Fred had been reported missing at Passchendaele. Even in death there was no certainty, though God knows Augusta had seen it close the faces of enough young people to believe in its finality. She would awaken in the nurses quarters each day and whisper over and over, “Fred is dead, no, Fred is not dead.”
She hadn’t seen her brother for three years. When she tried to remember the shape of his eyes, his hands, they became confused with the hands and eyes of the thousands of men over whose beds she had bent under the billowing ceilings of tents or beside the cold wooden walls of huts. Early in the war, when she had been told that her brother Charlie had died of meningitis at the training camp on Salisbury Plain, she had dreamed of him each night for months and had awakened sobbing each morning. But she could not call up Fred’s face, hear his quiet laugh. Because her dreams now all took place in the wards, they were filled instead with grey blankets and soiled linen. Her mind seemed incapable of playing with other images. Fred was dead. Fred was not dead. The amphitheatre would be there, she decided, under the sand. Forever.
She walked to this spot each day she could, through sandstorms, through thunderstorms, through snowstorms. By February of 1918, the weather was uncharacteristically bright and calm; the hospital itself, when she turned to look back at it, appearing in this clarity almost permanent, huts having by now replaced almost all of the original tents. It was as if, Augusta mused, a tribe of nomadic hunters and gatherers had progressed to a fixed agrarian society — except for the fact that nothing would grow on these dunes, and the population was constantly changing, and civilization still slept in its stone solidity beneath the surface, tens of feet down.

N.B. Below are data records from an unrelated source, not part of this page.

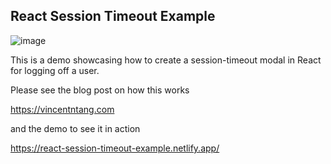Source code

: ## React Session Timeout Example

![image](https://user-images.githubusercontent.com/10290348/142743141-2f429729-9246-460f-8d8f-5cefb320536e.png)

This is a demo showcasing how to create a session-timeout modal in React for logging off a user. 

Please see the blog post on how this works

https://vincentntang.com

and the demo to see it in action

https://react-session-timeout-example.netlify.app/
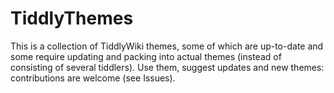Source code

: TiddlyThemes
============

This is a collection of TiddlyWiki themes, some of which are up-to-date and some require updating and packing into actual themes (instead of consisting of several tiddlers). Use them, suggest updates and new themes: contributions are welcome (see Issues).
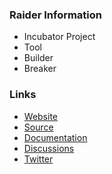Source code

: ### Raider Information

* <i class="fas fa-egg" style="color:#53AAE5;"></i> Incubator Project
* <i class="fas fa-tools" style="color:#233e81;"></i> Tool
* <i class="fas fa-toolbox" style="color:#233e81;"></i> Builder
* <i class="fas fa-hammer" style="color:#233e81;"></i> Breaker

### Links

* [Website](https://raiderauth.com/)
* [Source](https://github.com/OWASP/raider/)
* [Documentation](https://docs.raiderauth.com/en/latest/)
* [Discussions](https://github.com/OWASP/raider/discussions)
* [Twitter](https://twitter.com/raiderauth)
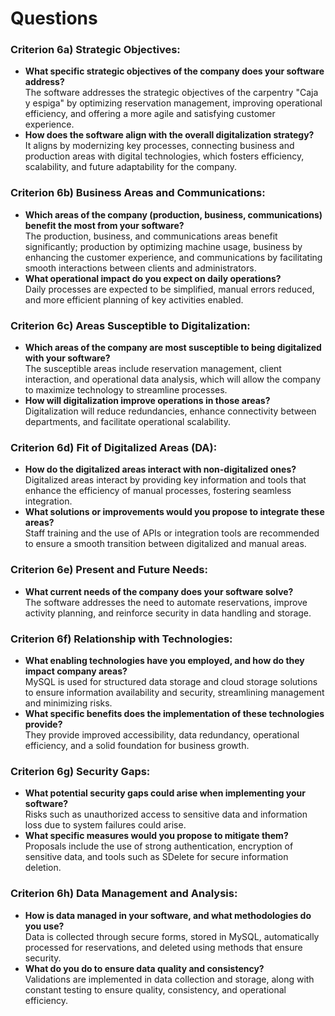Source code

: # Questions

### Criterion 6a) Strategic Objectives:  
- **What specific strategic objectives of the company does your software address?**  
The software addresses the strategic objectives of the carpentry "Caja y espiga" by optimizing reservation management, improving operational efficiency, and offering a more agile and satisfying customer experience.  
- **How does the software align with the overall digitalization strategy?**  
It aligns by modernizing key processes, connecting business and production areas with digital technologies, which fosters efficiency, scalability, and future adaptability for the company.  

### Criterion 6b) Business Areas and Communications:  
- **Which areas of the company (production, business, communications) benefit the most from your software?**  
The production, business, and communications areas benefit significantly; production by optimizing machine usage, business by enhancing the customer experience, and communications by facilitating smooth interactions between clients and administrators.  
- **What operational impact do you expect on daily operations?**  
Daily processes are expected to be simplified, manual errors reduced, and more efficient planning of key activities enabled.  

### Criterion 6c) Areas Susceptible to Digitalization:  
- **Which areas of the company are most susceptible to being digitalized with your software?**  
The susceptible areas include reservation management, client interaction, and operational data analysis, which will allow the company to maximize technology to streamline processes.  
- **How will digitalization improve operations in those areas?**  
Digitalization will reduce redundancies, enhance connectivity between departments, and facilitate operational scalability.  

### Criterion 6d) Fit of Digitalized Areas (DA):  
- **How do the digitalized areas interact with non-digitalized ones?**  
Digitalized areas interact by providing key information and tools that enhance the efficiency of manual processes, fostering seamless integration.  
- **What solutions or improvements would you propose to integrate these areas?**  
Staff training and the use of APIs or integration tools are recommended to ensure a smooth transition between digitalized and manual areas.  

### Criterion 6e) Present and Future Needs:  
- **What current needs of the company does your software solve?**  
The software addresses the need to automate reservations, improve activity planning, and reinforce security in data handling and storage.  

### Criterion 6f) Relationship with Technologies:  
- **What enabling technologies have you employed, and how do they impact company areas?**  
MySQL is used for structured data storage and cloud storage solutions to ensure information availability and security, streamlining management and minimizing risks.  
- **What specific benefits does the implementation of these technologies provide?**  
They provide improved accessibility, data redundancy, operational efficiency, and a solid foundation for business growth.  

### Criterion 6g) Security Gaps:  
- **What potential security gaps could arise when implementing your software?**  
Risks such as unauthorized access to sensitive data and information loss due to system failures could arise.  
- **What specific measures would you propose to mitigate them?**  
Proposals include the use of strong authentication, encryption of sensitive data, and tools such as SDelete for secure information deletion.  

### Criterion 6h) Data Management and Analysis:  
- **How is data managed in your software, and what methodologies do you use?**  
Data is collected through secure forms, stored in MySQL, automatically processed for reservations, and deleted using methods that ensure security.  
- **What do you do to ensure data quality and consistency?**  
Validations are implemented in data collection and storage, along with constant testing to ensure quality, consistency, and operational efficiency.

March was the time of the most disorienting fogs, fogs so thick they obliterated the views from the windows of the wards. But by then Augusta could have walked to the amphitheatre in her sleep, she had made the trek so often. She liked the indeterminate quality of these grey days, enjoyed the sound of trains she wasn’t able to see rattling on the bridge that crossed the River Canche and the odd voice reaching her from the hospital below, or, by contrast, no noise at all except that of the wind from the sea, which should have blown away the fog.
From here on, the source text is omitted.